This is a matter in which the magistrates ought to be trusted. The Under-Secretary has not suggested that they are wrongly refusing bail. I agree that it is in the general interest that bail should be granted as frequently as possible, and I greatly support that proposal, but the way in which we should achieve it is by publicity, discussion and circulars, and by suggesting to magistrates through the Magistrates' Association that the greatest care ought to be exercised before people are remanded in custody and that bail should be granted on every possible occasion. My impression is that in the last year or two, as a result partly of the discussion of the Bill, there has been a considerable shift towards this end, but that is not to say that in every case the magistrates must grant bail to a person who has quite a number of convictions and who has already been to a detention centre.

The Under-Secretary of State said that people are sent to detention centres often for quite minor offences. That may be true, and it would be a reason why, on a subsequent offence, magistrates would decide not to remand them in custody. But unless he can say that every person sent to a detention centre has committed only a minor offence, then his argument does not hold water. If a substantial number of persons who have committed serious offences have been sent to detention centres, then on a subsequent occasion the question of their record ought to be considered when bail is decided, as with the case of people who have been sent to prison.

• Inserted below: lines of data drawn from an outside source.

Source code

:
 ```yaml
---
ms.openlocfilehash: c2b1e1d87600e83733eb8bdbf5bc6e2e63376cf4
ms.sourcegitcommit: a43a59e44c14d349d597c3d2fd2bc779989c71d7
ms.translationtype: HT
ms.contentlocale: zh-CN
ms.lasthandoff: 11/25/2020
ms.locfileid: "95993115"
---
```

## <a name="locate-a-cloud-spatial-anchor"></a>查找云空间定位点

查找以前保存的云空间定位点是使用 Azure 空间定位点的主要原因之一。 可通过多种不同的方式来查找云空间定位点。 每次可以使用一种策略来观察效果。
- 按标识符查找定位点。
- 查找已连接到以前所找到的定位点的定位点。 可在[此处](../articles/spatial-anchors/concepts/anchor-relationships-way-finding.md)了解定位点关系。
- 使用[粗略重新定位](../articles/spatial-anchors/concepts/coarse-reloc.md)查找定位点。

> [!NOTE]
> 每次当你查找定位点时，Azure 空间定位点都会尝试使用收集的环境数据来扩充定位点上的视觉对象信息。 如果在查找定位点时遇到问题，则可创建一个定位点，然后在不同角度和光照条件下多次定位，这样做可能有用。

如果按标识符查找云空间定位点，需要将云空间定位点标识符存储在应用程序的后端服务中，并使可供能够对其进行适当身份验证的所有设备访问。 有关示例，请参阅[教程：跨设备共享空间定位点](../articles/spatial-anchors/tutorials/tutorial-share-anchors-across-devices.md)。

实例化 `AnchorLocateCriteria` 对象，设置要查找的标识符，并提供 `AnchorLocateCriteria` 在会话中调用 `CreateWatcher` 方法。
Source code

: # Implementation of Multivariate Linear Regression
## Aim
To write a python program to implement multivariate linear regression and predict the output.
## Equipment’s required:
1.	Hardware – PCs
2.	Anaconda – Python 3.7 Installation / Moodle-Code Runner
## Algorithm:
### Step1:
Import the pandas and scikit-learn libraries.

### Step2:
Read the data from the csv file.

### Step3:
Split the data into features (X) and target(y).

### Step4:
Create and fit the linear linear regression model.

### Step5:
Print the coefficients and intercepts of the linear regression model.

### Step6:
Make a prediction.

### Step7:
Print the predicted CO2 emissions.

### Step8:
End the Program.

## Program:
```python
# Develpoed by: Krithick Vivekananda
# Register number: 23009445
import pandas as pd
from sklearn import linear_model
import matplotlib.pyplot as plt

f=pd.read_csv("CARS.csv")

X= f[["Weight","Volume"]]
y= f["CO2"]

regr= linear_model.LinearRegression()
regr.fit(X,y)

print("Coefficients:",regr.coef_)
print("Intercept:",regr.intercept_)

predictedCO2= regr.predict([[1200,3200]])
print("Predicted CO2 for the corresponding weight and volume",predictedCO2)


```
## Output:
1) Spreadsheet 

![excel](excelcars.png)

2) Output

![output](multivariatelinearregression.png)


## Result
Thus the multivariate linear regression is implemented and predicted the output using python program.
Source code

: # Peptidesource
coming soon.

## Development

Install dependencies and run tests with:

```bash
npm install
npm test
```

It is true that the régime is different from that in prison, but to some extent it turns on the availability of detention centres. Dealing with the point of contamination, the solution is to have more remand centres. I accept that, particularly with young persons, it is highly desirable that while awaiting trial they should not be in prison, but this only emphasises the necessity to have the provision of remand centres particularly for young persons. If the Bill is to stand on the Statute Book for 20 or 25 years or any substantial period, then we can hope that fairly early in that period remand centres would be available to which young people could be sent. That is the solution—not putting this additional shackle on the sensible exercise of discretion by magistrates simply because of the present shortage of remand centres.

Mr. Grieve (Solihull)

Like my right hon. and learned Friend the Member for Warwick and Leamington (Sir J. Hobson) I am unimpressed by the arguments of the Under-Secretary of State. The effect of Clause 15 is to deprive the justices of a discretion which they have hitherto had to decide the question of bail in every case upon its merits. The purpose of Clause 15(5) is to restore that discretion to the justices in cases in which it appears in the public interest, for one reason or another that they should have it. Surely it is in the public interest that justices should have that discretion in cases in which a person has already served a term of imprisonment or has been sent to borstal or has been to a detention centre.

My right hon. and learned Friend took up the point made by the Under-Secretary that such persons are often sent to detention centres for minor offences. Frequently, however, they are sent to detention centres for quite serious offences.

Sir D. Renton

Very serious offences.

Mr. Grieve

The whole object of the detention centre system is to keep young men out of borstal and out of prison if there is a hope that by teaching them a sharp lesson they may be restored as honest citizens to society. In my experience of quarter sessions and assizes, young men are sometimes sent to detention centres for their first offences when those offences are very serious. Sometimes—and I am not sure that this is not an abuse of the detention centre system—a young man is sent to a detention centre as his first form of custodial treatment after a long series of offences for which he has been dealt with leniently by fines, discharges and under the probation system.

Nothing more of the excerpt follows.